Task goal:
Copy out all lines bearing the word "output" from the listing below.

Supplied material:
━━━━━━━━━━
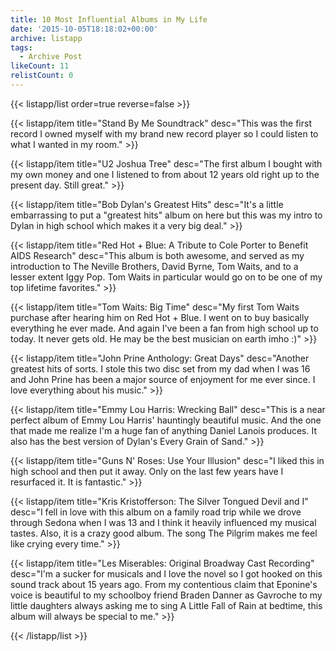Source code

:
 ```yaml
---
title: 10 Most Influential Albums in My Life
date: '2015-10-05T18:18:02+00:00'
archive: listapp
tags: 
  - Archive Post
likeCount: 11
relistCount: 0
---
```




{{< listapp/list order=true reverse=false >}}

   {{< listapp/item title="Stand By Me Soundtrack"
      desc="This was the first record I owned myself with my brand new record player so I could listen to what I wanted in my room." >}}

   {{< listapp/item title="U2 Joshua Tree"
      desc="The first album I bought with my own money and one I listened to from about 12 years old right up to the present day. Still great." >}}

   {{< listapp/item title="Bob Dylan's Greatest Hits"
      desc="It's a little embarrassing to put a \"greatest hits\" album on here but this was my intro to Dylan in high school which makes it a very big deal." >}}

   {{< listapp/item title="Red Hot + Blue: A Tribute to Cole Porter to Benefit AIDS Research"
      desc="This album is both awesome, and served as my introduction to The Neville Brothers, David Byrne, Tom Waits, and to a lesser extent Iggy Pop. Tom Waits in particular would go on to be one of my top lifetime favorites." >}}

   {{< listapp/item title="Tom Waits: Big Time"
      desc="My first Tom Waits purchase after hearing him on Red Hot + Blue. I went on to buy basically everything he ever made. And again I've been a fan from high school up to today. It never gets old. He may be the best musician on earth imho :)" >}}

   {{< listapp/item title="John Prine Anthology: Great Days"
      desc="Another greatest hits of sorts. I stole this two disc set from my dad when I was 16 and John Prine has been a major source of enjoyment for me ever since. I love everything about his music." >}}

   {{< listapp/item title="Emmy Lou Harris: Wrecking Ball"
      desc="This is a near perfect album of Emmy Lou Harris' hauntingly beautiful music. And the one that made me realize I'm a huge fan of anything Daniel Lanois produces. It also has the best version of Dylan's Every Grain of Sand." >}}

   {{< listapp/item title="Guns N' Roses: Use Your Illusion"
      desc="I liked this in high school and then put it away. Only on the last few years have I resurfaced it. It is fantastic." >}}

   {{< listapp/item title="Kris Kristofferson: The Silver Tongued Devil and I"
      desc="I fell in love with this album on a family road trip while we drove through Sedona when I was 13 and I think it heavily influenced my musical tastes. Also, it is a crazy good album. The song The Pilgrim makes me feel like crying every time." >}}

   {{< listapp/item title="Les Miserables: Original Broadway Cast Recording"
      desc="I'm a sucker for musicals and I love the novel so I got hooked on this sound track about 15 years ago. From my contentious claim that Eponine's voice is beautiful to my schoolboy friend Braden Danner as Gavroche to my little daughters always asking me to sing A Little Fall of Rain at bedtime, this album will always be special to me." >}}

{{< /listapp/list >}}
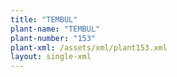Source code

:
 ```yaml
---
title: "TEMBUL"
plant-name: "TEMBUL"
plant-number: "153"
plant-xml: /assets/xml/plant153.xml
layout: single-xml
---
```

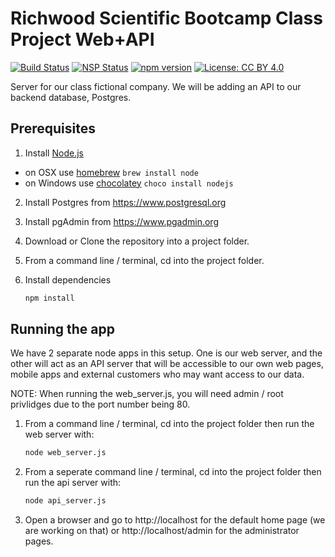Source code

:# Richwood Scientific Bootcamp Class Project Web+API
[![Build Status](https://travis-ci.org/chucktee/rsi-class-server.svg?branch=master)](https://travis-ci.org/chucktee/rsi-class-server)
[![NSP Status](https://nodesecurity.io/orgs/richwood-scientific/projects/93be97ad-46c3-499e-84b4-bdadc4e85f31/badge)](https://nodesecurity.io/orgs/richwood-scientific/projects/93be97ad-46c3-499e-84b4-bdadc4e85f31)
[![npm version](https://badge.fury.io/js/npm.svg)](https://badge.fury.io/js/npm) 
[![License: CC BY 4.0](https://img.shields.io/badge/License-CC%20BY%204.0-lightgrey.svg)](http://creativecommons.org/licenses/by/4.0/)

Server for our class fictional company.
We will be adding an API to our backend database, Postgres.

## Prerequisites

1. Install [Node.js](http://nodejs.org)
 - on OSX use [homebrew](http://brew.sh) `brew install node`
 - on Windows use [chocolatey](https://chocolatey.org/) `choco install nodejs`

2. Install Postgres from https://www.postgresql.org

3. Install pgAdmin from https://www.pgadmin.org

4. Download or Clone the repository into a project folder.

5. From a command line / terminal, cd into the project folder.

6. Install dependencies

    ```bash
    npm install
    ``` 
## Running the app

We have 2 separate node apps in this setup. One is our web server, and the other will act as an API server that will be accessible to our own web pages, mobile apps and external customers who may want access to our data.

NOTE: When running the web_server.js, you will need admin / root privlidges due to the port number being 80.

1. From a command line / terminal, cd into the project folder then run the web server with:

    ```bash
    node web_server.js
    ``` 
    
2. From a seperate command line / terminal, cd into the project folder then run the api server with:

    ```bash
    node api_server.js
    ```  
    
3. Open a browser and go to http://localhost for the default home page (we are working on that) or http://localhost/admin for the administrator pages.   
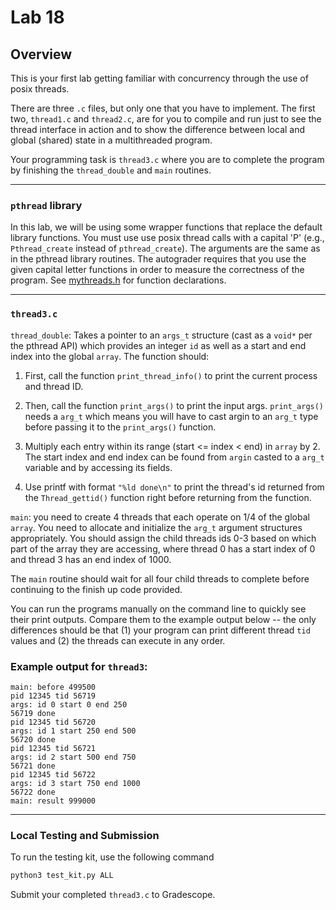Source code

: # Lab 18

## Overview

This is your first lab getting familiar with concurrency through the use of
posix threads.  

There are three `.c` files, but only one that you have to implement. The first
two, `thread1.c` and `thread2.c`, are for you to compile and run just to see
the thread interface in action and to show the difference between local and
global (shared) state in a multithreaded program.

Your programming task is `thread3.c` where you are to complete the program by
finishing the `thread_double` and `main` routines.  

---

### `pthread` library

In this lab, we will be using some wrapper functions that replace the default
library functions.  You must use use posix thread calls with a capital 'P'
(e.g., `Pthread_create` instead of `pthread_create`).  The arguments are the
same as in the pthread library routines. The autograder requires that you use
the given capital letter functions in order to measure the correctness of the
program. See [mythreads.h](mythreads.h) for function declarations.

---

### `thread3.c`

`thread_double`: Takes a pointer to an `args_t` structure (cast as a `void*`
per the pthread API) which provides an integer `id` as well as a start and end
index into the global `array`. The function should:

1. First, call the function `print_thread_info()` to print the current process
   and thread ID.

2. Then, call the function `print_args()` to print the input args.
   `print_args()` needs a `arg_t` which means you will have to cast argin to an
   `arg_t` type before passing it to the `print_args()` function.

3. Multiply each entry within its range (start <= index < end) in `array` by 2.
   The start index and end index can be found from `argin` casted to a `arg_t`
   variable and by accessing its fields.

4. Use printf with format `"%ld done\n"` to print the thread's id returned from
   the `Thread_gettid()` function right before returning from the function.

`main`: you need to create 4 threads that each operate on 1/4 of the global
`array`.  You need to allocate and initialize the `arg_t` argument structures
appropriately.  You should assign the child threads ids 0-3 based on which part
of the array they are accessing, where thread 0 has a start index of 0 and
thread 3 has an end index of 1000.

The `main` routine should wait for all four child threads to complete before
continuing to the finish up code provided.

You can run the programs manually on the command line to quickly see their
print outputs. Compare them to the example output below -- the only differences
should be that (1) your program can print different thread `tid` values and (2)
the threads can execute in any order.

### Example output for `thread3`:

```
main: before 499500
pid 12345 tid 56719
args: id 0 start 0 end 250
56719 done
pid 12345 tid 56720
args: id 1 start 250 end 500
56720 done
pid 12345 tid 56721
args: id 2 start 500 end 750
56721 done 
pid 12345 tid 56722
args: id 3 start 750 end 1000
56722 done
main: result 999000
```

---

### Local Testing and Submission

To run the testing kit, use the following command
```bash
python3 test_kit.py ALL
```
Submit your completed `thread3.c` to Gradescope.
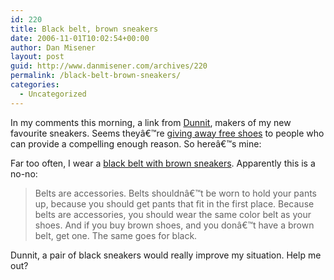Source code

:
 ```yaml
---
id: 220
title: Black belt, brown sneakers
date: 2006-11-01T10:02:54+00:00
author: Dan Misener
layout: post
guid: http://www.danmisener.com/archives/220
permalink: /black-belt-brown-sneakers/
categories:
  - Uncategorized
---
```

In my comments this morning, a link from <a title="Link outside of this blog" class="blines3" target="_blank" href="http://www.dunnit.com/">Dunnit</a>, makers of my new favourite sneakers. Seems theyâ€™re <a title="Link outside of this blog" class="blines3" target="_blank" href="http://dunnitshoes.blogspot.com/2006/10/free-dunnit-shoes-u-joking-me.html">giving away free shoes</a> to people who can provide a compelling enough reason. So hereâ€™s mine:

Far too often, I wear a <a title="Link outside of this blog" class="blines3" target="_blank" href="http://www.rampway.org/article.php?id=245">black belt with brown sneakers</a>. Apparently this is a no-no:

> Belts are accessories. Belts shouldnâ€™t be worn to hold your pants up, because you should get pants that fit in the first place. Because belts are accessories, you should wear the same color belt as your shoes. And if you buy brown shoes, and you donâ€™t have a brown belt, get one. The same goes for black.

Dunnit, a pair of black sneakers would really improve my situation. Help me out?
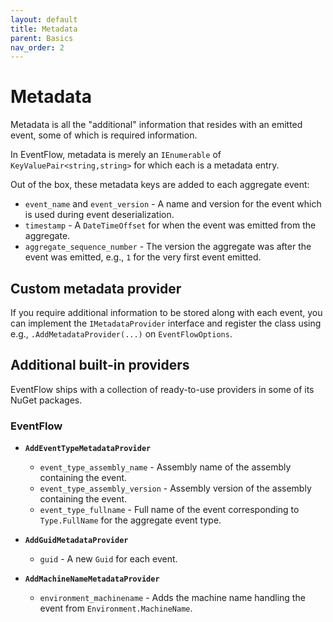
 ```yaml
---
layout: default
title: Metadata
parent: Basics
nav_order: 2
---
```


# Metadata

Metadata is all the "additional" information that resides with an emitted
event, some of which is required information.

In EventFlow, metadata is merely an `IEnumerable` of
`KeyValuePair<string,string>` for which each is a metadata entry.

Out of the box, these metadata keys are added to each aggregate event:

-  `event_name` and `event_version` - A name and version for the
   event which is used during event deserialization.
-  `timestamp` - A `DateTimeOffset` for when the event was emitted
   from the aggregate.
-  `aggregate_sequence_number` - The version the aggregate was after
   the event was emitted, e.g., `1` for the very first event emitted.

## Custom metadata provider

If you require additional information to be stored along with each
event, you can implement the `IMetadataProvider` interface and
register the class using e.g., `.AddMetadataProvider(...)` on
`EventFlowOptions`.

## Additional built-in providers

EventFlow ships with a collection of ready-to-use providers in some of
its NuGet packages.

### EventFlow

- **`AddEventTypeMetadataProvider`**

    * `event_type_assembly_name` - Assembly name of the assembly containing the event.
    * `event_type_assembly_version` - Assembly version of the assembly containing the event.
    * `event_type_fullname` - Full name of the event corresponding to `Type.FullName` for the aggregate event type.

- **`AddGuidMetadataProvider`**

    * `guid` - A new `Guid` for each event.

- **`AddMachineNameMetadataProvider`**

    * `environment_machinename` - Adds the machine name handling the event from `Environment.MachineName`.
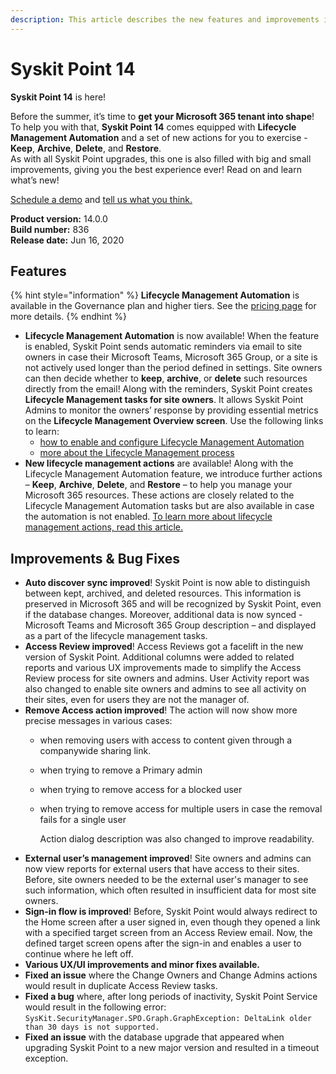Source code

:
 ```yaml
---
description: This article describes the new features and improvements in Syskit Point version 14.
---
```


# Syskit Point 14

**Syskit Point 14** is here!

Before the summer, it’s time to **get your Microsoft 365 tenant into shape**! To help you with that, **Syskit Point 14** comes equipped with **Lifecycle Management Automation** and a set of new actions for you to exercise - **Keep**, **Archive**, **Delete**, and **Restore**.  
As with all Syskit Point upgrades, this one is also filled with big and small improvements, giving you the best experience ever! Read on and learn what’s new!

[Schedule a demo](https://www.syskit.com/products/point/request-a-demo/) and [tell us what you think.](https://www.syskit.com/company/contact-us/)

**Product version:** 14.0.0  
**Build number:** 836  
**Release date:** Jun 16, 2020

## Features

{% hint style="information" %}
**Lifecycle Management Automation** is available in the Governance plan and higher tiers. See the [pricing page](https://www.syskit.com/products/point/pricing/) for more details.
{% endhint %}

* **Lifecycle Management Automation** is now available! When the feature is enabled, Syskit Point sends automatic reminders via email to site owners in case their Microsoft Teams, Microsoft 365 Group, or a site is not actively used longer than the period defined in settings. Site owners can then decide whether to **keep**, **archive**, or **delete** such resources directly from the email! Along with the reminders, Syskit Point creates **Lifecycle Management tasks for site owners**. It allows Syskit Point Admins to monitor the owners’ response by providing essential metrics on the **Lifecycle Management Overview screen**. Use the following links to learn:
  * [how to enable and configure Lifecycle Management Automation](../governance-and-automation/lifecycle-management/enable-lifecycle-management.md)
  * [more about the Lifecycle Management process](../point-collaborators/lifecycle-management.md)
* **New lifecycle management actions** are available! Along with the Lifecycle Management Automation feature, we introduce further actions – **Keep**, **Archive**, **Delete**, and **Restore** – to help you manage your Microsoft 365 resources. These actions are closely related to the Lifecycle Management Automation tasks but are also available in case the automation is not enabled. [To learn more about lifecycle management actions, read this article.](../governance-and-automation/lifecycle-management/lifecycle-management-actions.md)

## Improvements & Bug Fixes

* **Auto discover sync improved**! Syskit Point is now able to distinguish between kept, archived, and deleted resources. This information is preserved in Microsoft 365 and will be recognized by Syskit Point, even if the database changes. Moreover, additional data is now synced - Microsoft Teams and Microsoft 365 Group description – and displayed as a part of the lifecycle management tasks.
* **Access Review improved**! Access Reviews got a facelift in the new version of Syskit Point. Additional columns were added to related reports and various UX improvements made to simplify the Access Review process for site owners and admins. User Activity report was also changed to enable site owners and admins to see all activity on their sites, even for users they are not the manager of.
* **Remove Access action improved**! The action will now show more precise messages in various cases:
  * when removing users with access to content given through a companywide sharing link. 
  * when trying to remove a Primary admin
  * when trying to remove access for a blocked user
  * when trying to remove access for multiple users in case the removal fails for a single user

    Action dialog description was also changed to improve readability.
* **External user’s management improved**! Site owners and admins can now view reports for external users that have access to their sites. Before, site owners needed to be the external user's manager to see such information, which often resulted in insufficient data for most site owners.
* **Sign-in flow is improved**! Before, Syskit Point would always redirect to the Home screen after a user signed in, even though they opened a link with a specified target screen from an Access Review email. Now, the defined target screen opens after the sign-in and enables a user to continue where he left off.
* **Various UX/UI improvements and minor fixes available.**
* **Fixed an issue** where the Change Owners and Change Admins actions would result in duplicate Access Review tasks.
* **Fixed a bug** where, after long periods of inactivity, Syskit Point Service would result in the following error: `SysKit.SecurityManager.SPO.Graph.GraphException: DeltaLink older than 30 days is not supported.`
* **Fixed an issue** with the database upgrade that appeared when upgrading Syskit Point to a new major version and resulted in a timeout exception.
━━━━━━━━━━
Solution to this exercise:
print outputs. Compare them to the example output below -- the only differences
### Example output for `thread3`:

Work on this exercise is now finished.